Miami Herald Article Demonstrates Problems with Charter Schools Serving Low-Income Schools

Florida seems to be the happening place for interesting education news this month.   First there was the school board member who took and failed the Florida Comprehensive Assessment Test, and now there is an expose by the Miami Herald about the low numbers of low-income students in South Florida being served by charter schools.  In many cases, the charter schools have 30 percentage points or more FEWER low-income students than the community they serve and than the enrollment in the traditional public school  serving the same area.  The paper also notes that they are many fewer black students (1/5th of charter students in Miami-Dade are black, compared to 1/3 of traditional schools) and many more Hispanic students (nearly 90% of charter school students in Miami-Dade are Hispanic, compared to 58% in the public schools).

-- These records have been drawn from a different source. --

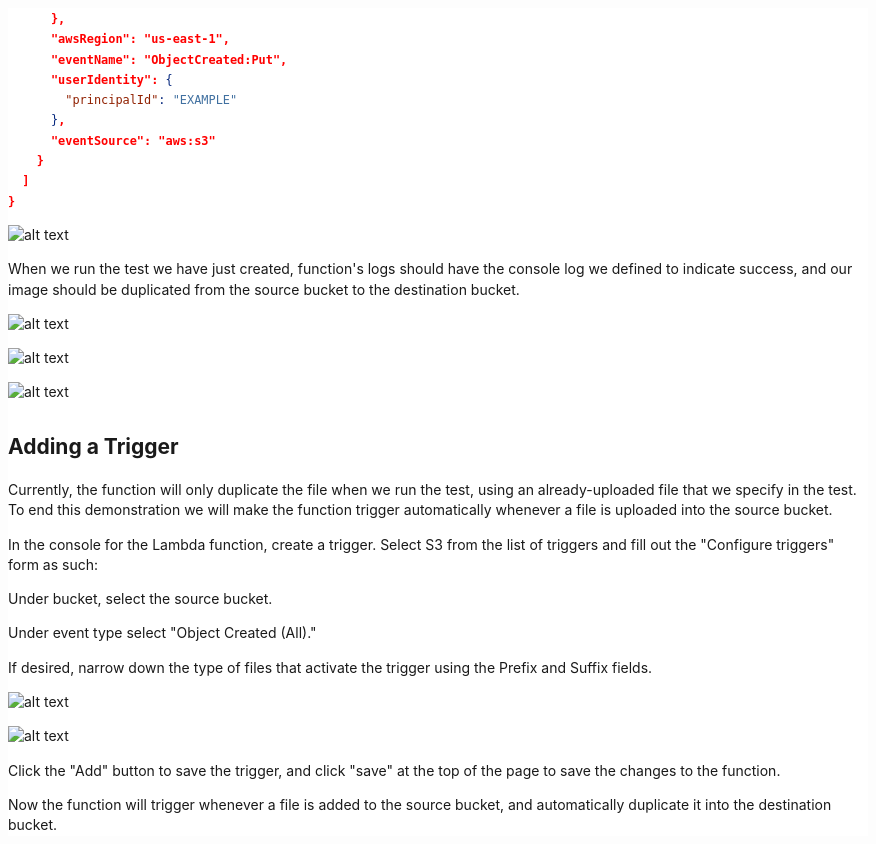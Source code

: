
 ```json
      },
      "awsRegion": "us-east-1",
      "eventName": "ObjectCreated:Put",
      "userIdentity": {
        "principalId": "EXAMPLE"
      },
      "eventSource": "aws:s3"
    }
  ]
}
```

![alt text](images/12.png)

When we run the test we have just created, function's logs should have the console log we defined to indicate success, and our image should be duplicated from the source bucket to the destination bucket.

![alt text](images/13.png)

![alt text](images/14.png)

![alt text](images/15.png)

## Adding a Trigger

Currently, the function will only duplicate the file when we run the test, using an already-uploaded file that we specify in the test. To end this demonstration we will make the function trigger automatically whenever a file is uploaded into the source bucket.

In the console for the Lambda function, create a trigger. Select S3 from the list of triggers and fill out the "Configure triggers" form as such:

Under bucket, select the source bucket.

Under event type select "Object Created (All)."

If desired, narrow down the type of files that activate the trigger using the Prefix and Suffix fields.

![alt text](images/16.png)

![alt text](images/17.png)

Click the "Add" button to save the trigger, and click "save" at the top of the page to save the changes to the function.

Now the function will trigger whenever a file is added to the source bucket, and automatically duplicate it into the destination bucket.
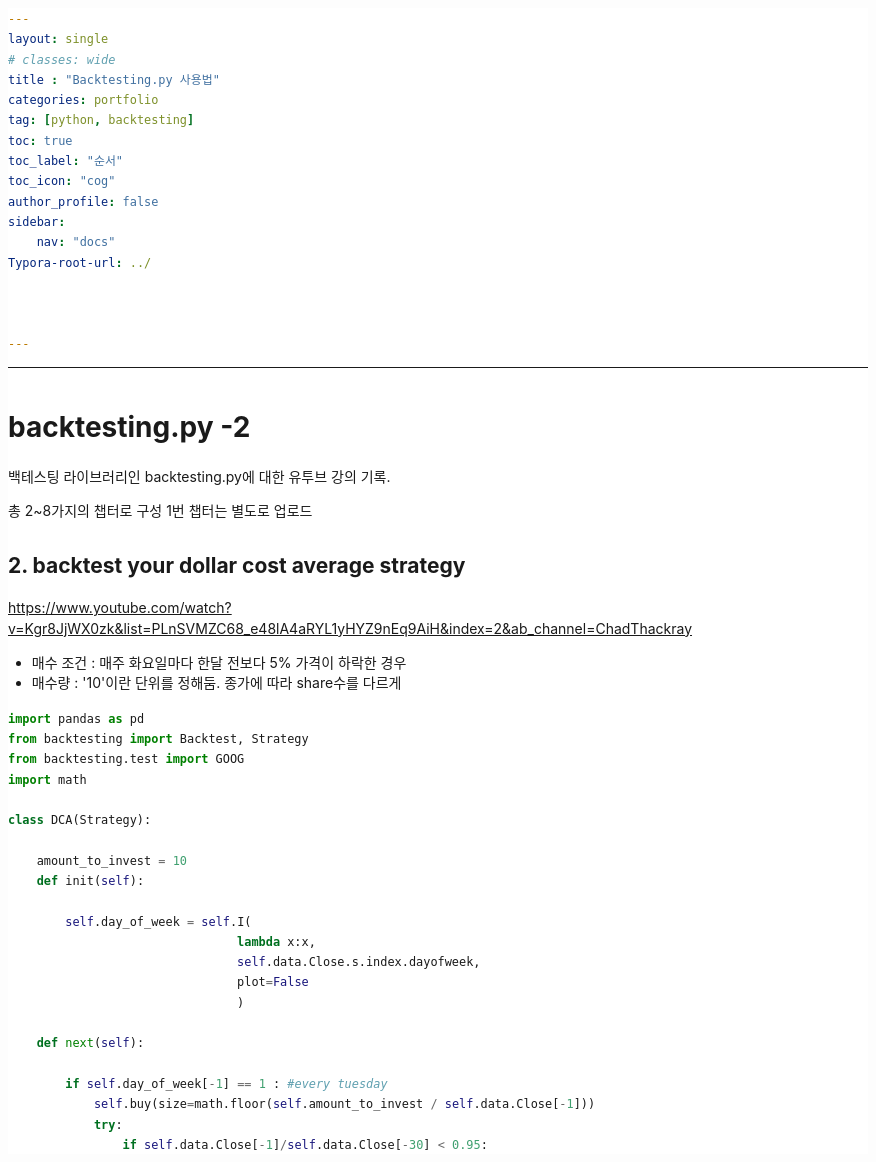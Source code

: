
 ```yaml
---
layout: single
# classes: wide
title : "Backtesting.py 사용법"
categories: portfolio
tag: [python, backtesting]
toc: true
toc_label: "순서"
toc_icon: "cog"
author_profile: false
sidebar:
    nav: "docs"
Typora-root-url: ../



---
```


---





# backtesting.py -2

백테스팅 라이브러리인 backtesting.py에 대한 유투브 강의 기록.

총 2~8가지의 챕터로 구성 1번 챕터는 별도로 업로드



## 2. backtest your dollar cost average strategy

https://www.youtube.com/watch?v=Kgr8JjWX0zk&list=PLnSVMZC68_e48lA4aRYL1yHYZ9nEq9AiH&index=2&ab_channel=ChadThackray

- 매수 조건 : 매주 화요일마다 한달 전보다 5% 가격이 하락한 경우
- 매수량 : '10'이란 단위를 정해둠. 종가에 따라 share수를 다르게 


```python
import pandas as pd
from backtesting import Backtest, Strategy
from backtesting.test import GOOG
import math

class DCA(Strategy):
    
    amount_to_invest = 10
    def init(self):

        self.day_of_week = self.I(
                                lambda x:x,
                                self.data.Close.s.index.dayofweek,
                                plot=False
                                )
    
    def next(self):
        
        if self.day_of_week[-1] == 1 : #every tuesday
            self.buy(size=math.floor(self.amount_to_invest / self.data.Close[-1]))
            try:
                if self.data.Close[-1]/self.data.Close[-30] < 0.95:
```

The school also talks about schools with higher percentages of gifted and talented students, even though enrollment is supposed to be determined through a blind lottery.  Some question whether the charter schools are targeting such populations, despite state and federal laws that prohibit discrimination or favoritism.

I can't go into all the details, but I encourage people to read the original article here.  However, I can understand the charter schools' rebuttals.  The truth is that applying to charter schools requires more energy, attention, and knowledge than it does to go to a regular public school.  I don't find it far-fetched to believe that families with more--more money, more time, more gifted students, more educated parents--apply to these schools at much higher rates, and thus are a disproportionate segment of charter school student.

I also find it reasonable when charter schools argue that it is hard to find safe, appropriate, and affordable space for a school in downtown urban settings, and so most in Miami are located in the suburbs, which is not where the neediest kids live.  Also, because charter schools are not required to provide transportation, only 40% of the charter schools in Miami-Dade have buses.   That is a huge obstacle for most of the urban poor, which effectively eliminates the possibility of attending such innovative schools.

So while I don't know that there is active discrimination going on, the article demonstrates why the rush to increase charter schools (as was passed this year by the new Republican majority here in North Carolina) could end up making our schools even more separate and unequal than they already are.